Task objective:
Among the entries below, find every line that contains the string "exécutions", then copy it.

(Data excerpts)
[Start of Attachment]
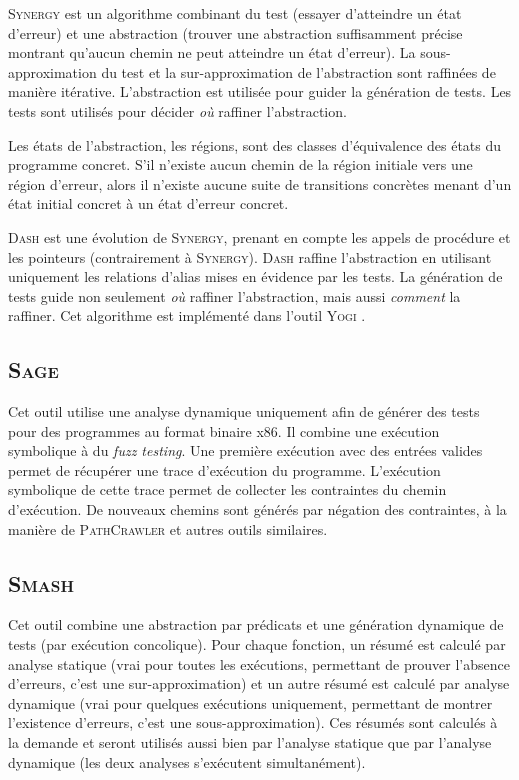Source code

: \documentclass[french]{spimufcphdthesis}
\begin{document}
\textsc{Synergy} \cite{SYNERGY} est un algorithme combinant du test (essayer
d'atteindre un état d'erreur) et une abstraction (trouver une abstraction
suffisamment précise montrant qu'aucun chemin ne peut atteindre un état
d'erreur). La sous-approximation du test et la sur-approximation de
l'abstraction sont raffinées de manière itérative. L'abstraction est utilisée
pour guider la génération de tests. Les tests sont utilisés pour décider
{\em où} raffiner l'abstraction.

Les états de l'abstraction, les régions, sont des classes d'équivalence des
états du programme concret. S'il n'existe aucun chemin de la région initiale
vers une région d'erreur, alors il n'existe aucune suite de transitions
concrètes menant d'un état initial concret à un état d'erreur concret.

\textsc{Dash} \cite{DASH} est une évolution de \textsc{Synergy}, prenant en
compte les appels de procédure et les pointeurs (contrairement à
\textsc{Synergy}). \textsc{Dash} raffine l'abstraction en utilisant uniquement
les relations d'alias mises en évidence par les tests. La génération de tests
guide non seulement {\em où} raffiner l'abstraction, mais aussi {\em comment}
la raffiner. Cet algorithme est implémenté dans l'outil \textsc{Yogi}
\cite{YOGI}.

\subsection{\textsc{Sage}}

Cet outil \cite{SAGE} utilise une analyse dynamique uniquement afin de générer
des tests pour des programmes au format binaire x86. Il combine une exécution
symbolique à du {\em fuzz testing}. Une première exécution avec des entrées
valides permet de récupérer une trace d'exécution du programme. L'exécution
symbolique de cette trace permet de collecter les contraintes du chemin
d'exécution. De nouveaux chemins sont générés par négation des contraintes,
à la manière de \textsc{PathCrawler} \cite{PathCrawler} et autres outils
similaires.

\subsection{\textsc{Smash}}

Cet outil \cite{SMASH} combine une abstraction par prédicats et une génération
dynamique de tests (par exécution concolique). Pour chaque fonction, un résumé
est calculé par analyse statique (vrai pour toutes les exécutions, permettant
de prouver l'absence d'erreurs, c'est une sur-approximation) et un autre résumé
est calculé par analyse dynamique (vrai pour quelques exécutions uniquement,
permettant de montrer l'existence d'erreurs, c'est une sous-approximation). Ces
résumés sont calculés à la demande et seront utilisés aussi bien par l'analyse
statique que par l'analyse dynamique (les deux analyses s'exécutent
simultanément).
\end{document}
[End of Attachment]
Solution for this problem:
est calculé par analyse statique (vrai pour toutes les exécutions, permettant
est calculé par analyse dynamique (vrai pour quelques exécutions uniquement,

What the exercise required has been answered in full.